In his very good reply to these developments,
Whose
Keeper? Social Science and Moral Obligation (1989), Alan
Wolfe traced the ironic emergence of a sociology without society.
Rather than endlessly elaborating theories of state and economy,
he said, professional sociologists could recover their vitality
by helping citizens understand the moral conflicts generated by
these institutions. Civil society served as the natural location
for sociological inquiry.
An
Intellectual in Public (University of Michigan Press, $29.95,
cloth), Wolfes new book, provides a splendid example of the
sort of civic work sociologists might pursue. The collection consists
of book review essays previously published in magazines such as
the New Republic, the Atlantic Monthly, and the Chronicle
of Higher Education. Read straight through, the collection advances
two propositions.
First, it suggests the book review
as a vehicle for popular education. For many years newspapers and
magazines have justified themselves as such agents of public awareness.
In practice, their review sections often collapse under the weight
of political, financial, and status pressures that accompany the
publication of new books. Wolfe resists these pressures as effectively
as any critic now writing. His essay Anti-American Studies
excoriates recent developments in the academic field of American
studies, charging its leftist leaders with a hatred of their subject.

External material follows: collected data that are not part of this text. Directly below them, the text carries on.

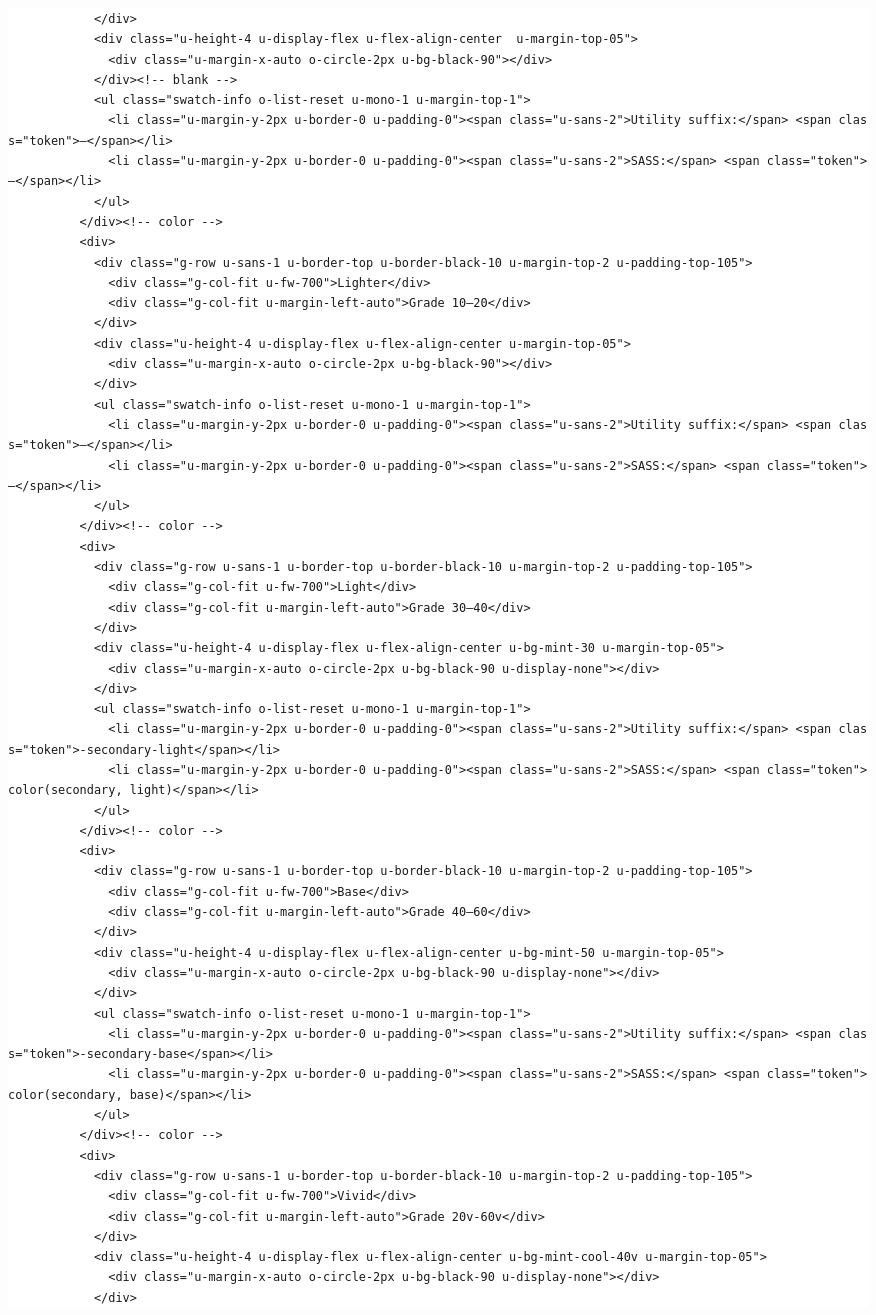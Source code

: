                 </div>
                <div class="u-height-4 u-display-flex u-flex-align-center  u-margin-top-05">
                  <div class="u-margin-x-auto o-circle-2px u-bg-black-90"></div>
                </div><!-- blank -->
                <ul class="swatch-info o-list-reset u-mono-1 u-margin-top-1">
                  <li class="u-margin-y-2px u-border-0 u-padding-0"><span class="u-sans-2">Utility suffix:</span> <span class="token">—</span></li>
                  <li class="u-margin-y-2px u-border-0 u-padding-0"><span class="u-sans-2">SASS:</span> <span class="token">—</span></li>
                </ul>
              </div><!-- color -->
              <div>
                <div class="g-row u-sans-1 u-border-top u-border-black-10 u-margin-top-2 u-padding-top-105">
                  <div class="g-col-fit u-fw-700">Lighter</div>
                  <div class="g-col-fit u-margin-left-auto">Grade 10–20</div>
                </div>
                <div class="u-height-4 u-display-flex u-flex-align-center u-margin-top-05">
                  <div class="u-margin-x-auto o-circle-2px u-bg-black-90"></div>
                </div>
                <ul class="swatch-info o-list-reset u-mono-1 u-margin-top-1">
                  <li class="u-margin-y-2px u-border-0 u-padding-0"><span class="u-sans-2">Utility suffix:</span> <span class="token">—</span></li>
                  <li class="u-margin-y-2px u-border-0 u-padding-0"><span class="u-sans-2">SASS:</span> <span class="token">—</span></li>
                </ul>
              </div><!-- color -->
              <div>
                <div class="g-row u-sans-1 u-border-top u-border-black-10 u-margin-top-2 u-padding-top-105">
                  <div class="g-col-fit u-fw-700">Light</div>
                  <div class="g-col-fit u-margin-left-auto">Grade 30–40</div>
                </div>
                <div class="u-height-4 u-display-flex u-flex-align-center u-bg-mint-30 u-margin-top-05">
                  <div class="u-margin-x-auto o-circle-2px u-bg-black-90 u-display-none"></div>
                </div>
                <ul class="swatch-info o-list-reset u-mono-1 u-margin-top-1">
                  <li class="u-margin-y-2px u-border-0 u-padding-0"><span class="u-sans-2">Utility suffix:</span> <span class="token">-secondary-light</span></li>
                  <li class="u-margin-y-2px u-border-0 u-padding-0"><span class="u-sans-2">SASS:</span> <span class="token">color(secondary, light)</span></li>
                </ul>
              </div><!-- color -->
              <div>
                <div class="g-row u-sans-1 u-border-top u-border-black-10 u-margin-top-2 u-padding-top-105">
                  <div class="g-col-fit u-fw-700">Base</div>
                  <div class="g-col-fit u-margin-left-auto">Grade 40–60</div>
                </div>
                <div class="u-height-4 u-display-flex u-flex-align-center u-bg-mint-50 u-margin-top-05">
                  <div class="u-margin-x-auto o-circle-2px u-bg-black-90 u-display-none"></div>
                </div>
                <ul class="swatch-info o-list-reset u-mono-1 u-margin-top-1">
                  <li class="u-margin-y-2px u-border-0 u-padding-0"><span class="u-sans-2">Utility suffix:</span> <span class="token">-secondary-base</span></li>
                  <li class="u-margin-y-2px u-border-0 u-padding-0"><span class="u-sans-2">SASS:</span> <span class="token">color(secondary, base)</span></li>
                </ul>
              </div><!-- color -->
              <div>
                <div class="g-row u-sans-1 u-border-top u-border-black-10 u-margin-top-2 u-padding-top-105">
                  <div class="g-col-fit u-fw-700">Vivid</div>
                  <div class="g-col-fit u-margin-left-auto">Grade 20v-60v</div>
                </div>
                <div class="u-height-4 u-display-flex u-flex-align-center u-bg-mint-cool-40v u-margin-top-05">
                  <div class="u-margin-x-auto o-circle-2px u-bg-black-90 u-display-none"></div>
                </div>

Wolfe also eviscerates conservatives in their institutional home,
the policy institute. In The Revolution That Never Was
he explains why conservatives in America have been unable
to come up with any sustained and significant ideas capable of giving
substance to their complaints against the modern world. I say ideas,
not slogans. That Wolfes book instructs so judiciously
and skillfully in the leading issues of our time, much more so than
the sociology journals, seems to me a genuine achievement. Wolfe
says he began writing reviews out of curiosity and only later came
to understand the task as a contribution to democracy. An Intellectual
in Public gives every reason to believe him.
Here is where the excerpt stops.